Jump to: navigation, search

Parent debate

Supporting quotations

"Editorial: Big 3's critics have got the facts wrong". 18 Nov. 2008 - Ignorance and misinformation are the greatest obstacles facing automakers this week as they try to convince Congress that financial assistance from the government is essential to saving the industry.

Few in Washington have their facts right when it comes to these companies.

Sunday, Sen. Richard Shelby, R-Alabama, claimed on NBC's "Meet the Press" that the automakers "don't innovate" and called them "dinosaurs." Where did he come up with that? The domestic automakers continue to lead the industry in product innovations and will very likely be the first to market an all-electric car with the Chevrolet Volt.
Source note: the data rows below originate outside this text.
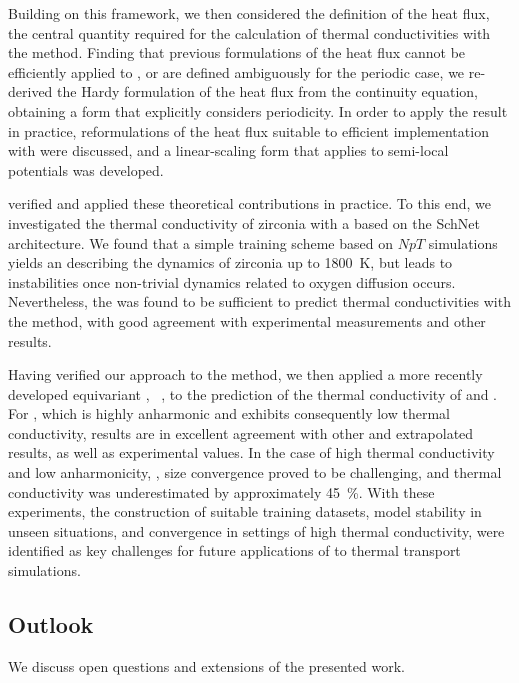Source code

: Building on this framework, we then considered the definition of the heat flux, the central quantity required for the calculation of thermal conductivities with the \gk method.
Finding that previous formulations of the heat flux cannot be efficiently applied to \glps, or are defined ambiguously for the periodic case, we re-derived the Hardy formulation of the heat flux from the continuity equation, obtaining a form that explicitly considers periodicity.
In order to apply the result in practice, reformulations of the heat flux suitable to efficient implementation with \ad were discussed, and a linear-scaling  form that applies to semi-local potentials was developed.

 verified and applied these theoretical contributions in practice. To this end, we investigated the thermal conductivity of zirconia with a \glp based on the SchNet~\cite{sktm2017q,sstm2018q} \mpnn architecture. We found that a simple training scheme based on $NpT$ \md simulations yields an \mlp describing the dynamics of zirconia up to \qty{1800}{K}, but leads to instabilities once non-trivial dynamics related to oxygen diffusion occurs.
Nevertheless, the \mlp was found to be sufficient to predict thermal conductivities with the \gk method, with good agreement with experimental measurements and other \mlp results.

Having verified our approach to the \gk method, we then applied a more recently developed equivariant \glp, \sok~\cite{fum2022q}, to the prediction of the thermal conductivity of  and . For , which is highly anharmonic and exhibits consequently low thermal conductivity, \sok results are in excellent agreement with other \mlps and extrapolated \dft results, as well as experimental values. In the case of high thermal conductivity and low anharmonicity, , size convergence proved to be challenging, and thermal conductivity was underestimated by approximately \qty{45}{\percent}. With these experiments, the construction of suitable training datasets, model stability in unseen situations, and convergence in settings of high thermal conductivity, were identified as key challenges for future applications of \glps to thermal transport simulations.

\subsection{Outlook}

\noindent
We discuss open questions and extensions of the presented work.


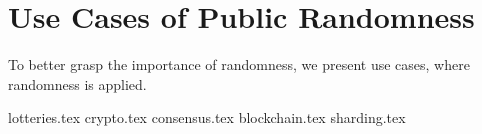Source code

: \section{Use Cases of Public Randomness}\label{sec:use_cases_of_public_randomness}
To better grasp the importance of randomness, we present use cases, where randomness is applied.

{lotteries.tex}
{crypto.tex}
{consensus.tex}
{blockchain.tex}
{sharding.tex}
Together, Ford, General Motors and Chrysler spend $12 billion annually on research and development, most of that spent in the United States to develop the fuel-efficient vehicles of the future.

No other industry matches auto manufacturers in product development spending.
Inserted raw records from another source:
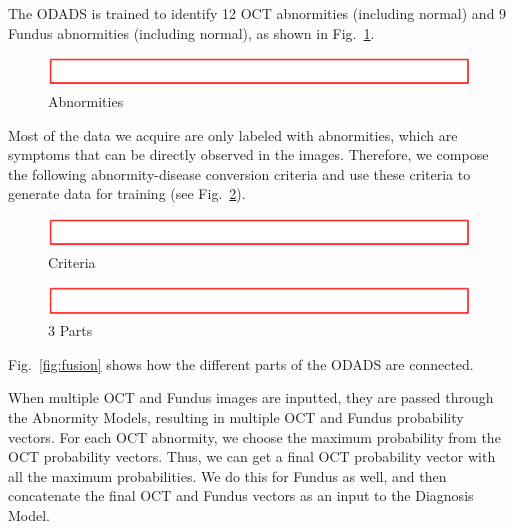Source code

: \documentclass{article}
\begin{document}
		The ODADS is trained to identify 12 OCT abnormities (including normal) and 9 Fundus abnormities (including normal), as shown in Fig.~\ref{fig:abnormities}.
		
		\begin{figure}[htbp]
			\centering
			\includegraphics[width=\linewidth]{Figs/Temp.png}
			\caption{Abnormities}
			\vspace{0.3cm}
			\label{fig:abnormities}
		\end{figure}
		
		Most of the data we acquire are only labeled with abnormities, which are symptoms that can be directly observed in the images. Therefore, we compose the following abnormity-disease conversion criteria and use these criteria to generate data for training (see Fig.~\ref{fig:criteria}). 
		
		\begin{figure}[htbp]
			\centering
			\includegraphics[width=\linewidth]{Figs/Temp.png}
			\caption{Criteria}
			\vspace{0.3cm}
			\label{fig:criteria}
		\end{figure}
		
		\begin{figure}[htbp]
			\centering
			\includegraphics[width=\linewidth]{Figs/Temp.png}
			\caption{3 Parts}
			\vspace{0.3cm}
			\label{fig:3_parts}
		\end{figure}
		
		Fig.~\ref{fig:fusion} shows how the different parts of the ODADS are connected.
		
		When multiple OCT and Fundus images are inputted, they are passed through the Abnormity Models, resulting in multiple OCT and Fundus probability vectors. For each OCT abnormity, we choose the maximum probability  from the OCT probability vectors. Thus, we can get a final OCT probability vector with all the maximum probabilities. We do this for Fundus as well, and then concatenate the final OCT and Fundus vectors as an input to the Diagnosis Model.
		
\end{document}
A day earlier, House Speaker Nancy Pelosi, D-Calif., said the automakers need to restructure their businesses in exchange for federal aid. The speaker must have slept through the perpetual overhauls of these three companies throughout this decade.

All three have slashed expenses, changed management teams, adopted new operating plans and committed to new products. They saw these hard times coming and tried to bank enough cash to get them through, but have been overwhelmed by the global credit crunch.

It's not only politicians who are perpetuating the myth that Detroit just discovered the world has changed. The New York Times' Thomas Friedman, one of the industry's most constant critics, contends Detroit has picked the wrong products for the markets and waited too long to go green.

The facts suggest something different. While the industry initially lagged Honda and Toyota in fuel efficiency, General Motors has 18 models in its portfolio today that get 30 miles per gallon or more, and 11 of the last 13 new products and 18 of the next 19 will be cars or crossovers, and not pickup trucks or SUVs. Its new offerings, including the Chevrolet Malibu and Saturn Aura, have swept the automotive awards the past two years.

Newsweek commentator Robert Samuelson writes that back-breaking contracts with the United Auto Workers make the Big Three uncompetitive. But the historic contracts signed with the UAW last year will drastically reduce labor costs in 2010 and will offload most of the pension and health care costs to the union. Entry-level workers in Big Three plants will make considerably less than their counterparts in foreign-owned facilities.

[...]There has been mismanagement, poor decision-making and inexcusable quality problems in the domestic industry in the past. But that's yesterday's story.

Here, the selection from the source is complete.